Data Start Marker
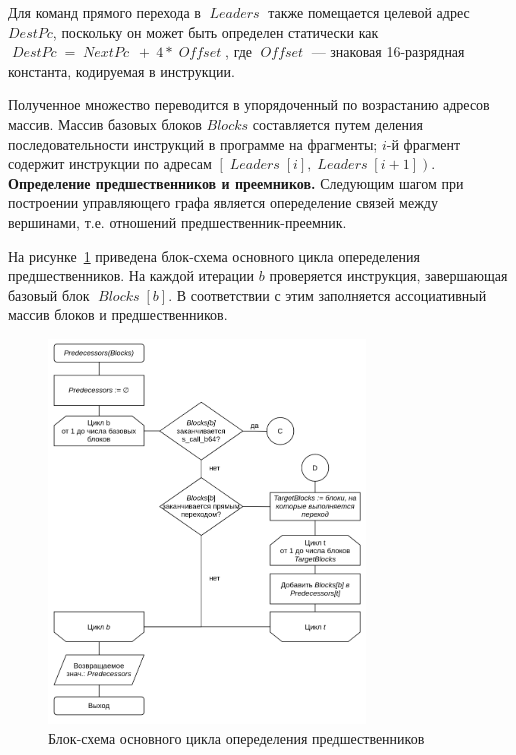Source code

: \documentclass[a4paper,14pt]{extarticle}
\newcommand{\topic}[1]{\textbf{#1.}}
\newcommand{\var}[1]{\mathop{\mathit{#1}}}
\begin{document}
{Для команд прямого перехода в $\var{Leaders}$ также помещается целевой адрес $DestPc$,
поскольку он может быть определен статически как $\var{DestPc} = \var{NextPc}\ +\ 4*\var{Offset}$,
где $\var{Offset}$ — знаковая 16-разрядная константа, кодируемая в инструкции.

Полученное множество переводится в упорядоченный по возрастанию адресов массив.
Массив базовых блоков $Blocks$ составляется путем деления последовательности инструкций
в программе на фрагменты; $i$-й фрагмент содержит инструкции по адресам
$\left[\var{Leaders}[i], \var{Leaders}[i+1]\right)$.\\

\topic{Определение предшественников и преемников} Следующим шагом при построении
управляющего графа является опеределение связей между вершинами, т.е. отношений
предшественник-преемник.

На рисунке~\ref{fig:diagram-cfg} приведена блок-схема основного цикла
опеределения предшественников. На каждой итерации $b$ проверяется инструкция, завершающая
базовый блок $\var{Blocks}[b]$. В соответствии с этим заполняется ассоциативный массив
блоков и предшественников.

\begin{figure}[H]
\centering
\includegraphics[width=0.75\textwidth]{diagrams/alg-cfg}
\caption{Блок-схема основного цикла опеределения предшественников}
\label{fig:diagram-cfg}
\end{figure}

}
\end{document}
Data End Marker
--- What the task requires ---
Keep the pictures out and transcribe the listing exactly.

--- Problem solution ---
Source code

: \documentclass[a4paper,14pt]{extarticle}
\newcommand{\topic}[1]{\textbf{#1.}}
\newcommand{\var}[1]{\mathop{\mathit{#1}}}
\begin{document}
{Для команд прямого перехода в $\var{Leaders}$ также помещается целевой адрес $DestPc$,
поскольку он может быть определен статически как $\var{DestPc} = \var{NextPc}\ +\ 4*\var{Offset}$,
где $\var{Offset}$ — знаковая 16-разрядная константа, кодируемая в инструкции.

Полученное множество переводится в упорядоченный по возрастанию адресов массив.
Массив базовых блоков $Blocks$ составляется путем деления последовательности инструкций
в программе на фрагменты; $i$-й фрагмент содержит инструкции по адресам
$\left[\var{Leaders}[i], \var{Leaders}[i+1]\right)$.\\

\topic{Определение предшественников и преемников} Следующим шагом при построении
управляющего графа является опеределение связей между вершинами, т.е. отношений
предшественник-преемник.

На рисунке~\ref{fig:diagram-cfg} приведена блок-схема основного цикла
опеределения предшественников. На каждой итерации $b$ проверяется инструкция, завершающая
базовый блок $\var{Blocks}[b]$. В соответствии с этим заполняется ассоциативный массив
блоков и предшественников.

\begin{figure}[H]
\centering
\includegraphics[width=0.75\textwidth]{diagrams/alg-cfg}
\caption{Блок-схема основного цикла опеределения предшественников}
\label{fig:diagram-cfg}
\end{figure}

}
\end{document}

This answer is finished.